Scott Frantz

No. 74
- Position: Offensive tackle

Personal information
- Born: June 7, 1996 (age 29) Lawrence, Kansas, U.S.
- Listed height: 6 ft 5 in (1.96 m)
- Listed weight: 303 lb (137 kg)

Career information
- High school: Free State (Lawrence, Kansas)
- College: Kansas State (2015–2019);

Awards and highlights
- Second-team All-Big-12 (2019); 2016 First Team Big 12 All-Freshman Team (Athlon); 2016 All-Bowl Team (AP, USA Today); 2016–18 First Team Academic All-Big 12;
- Stats at ESPN

= Scott Frantz (American football) =

American football player (born 1996)

Scott A. Frantz (born June 7, 1996) is an American former college football player who was an offensive tackle for the Kansas State Wildcats. He earned second-team all-conference honors in the Big 12 as a senior in 2019.

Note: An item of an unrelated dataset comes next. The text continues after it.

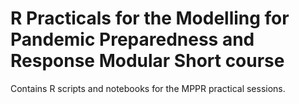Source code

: # R Practicals for the Modelling for Pandemic Preparedness and Response Modular Short course 

Contains R scripts and notebooks for the MPPR practical sessions.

Frantz attended Free State High School in Lawrence, Kansas, before committing to play at Kansas State University. In 2017, Frantz publicly came out as gay, joining My-King Johnson as two of the first openly gay players in the NCAA Division I Football Bowl Subdivision (FBS). Later that same year, Frantz became the first openly gay college football player to play in a game for an FBS school. He started 51 straight games for the Wildcats and was named second-team All-Big-12 in his senior year in 2019.

He went undrafted in the 2020 NFL draft.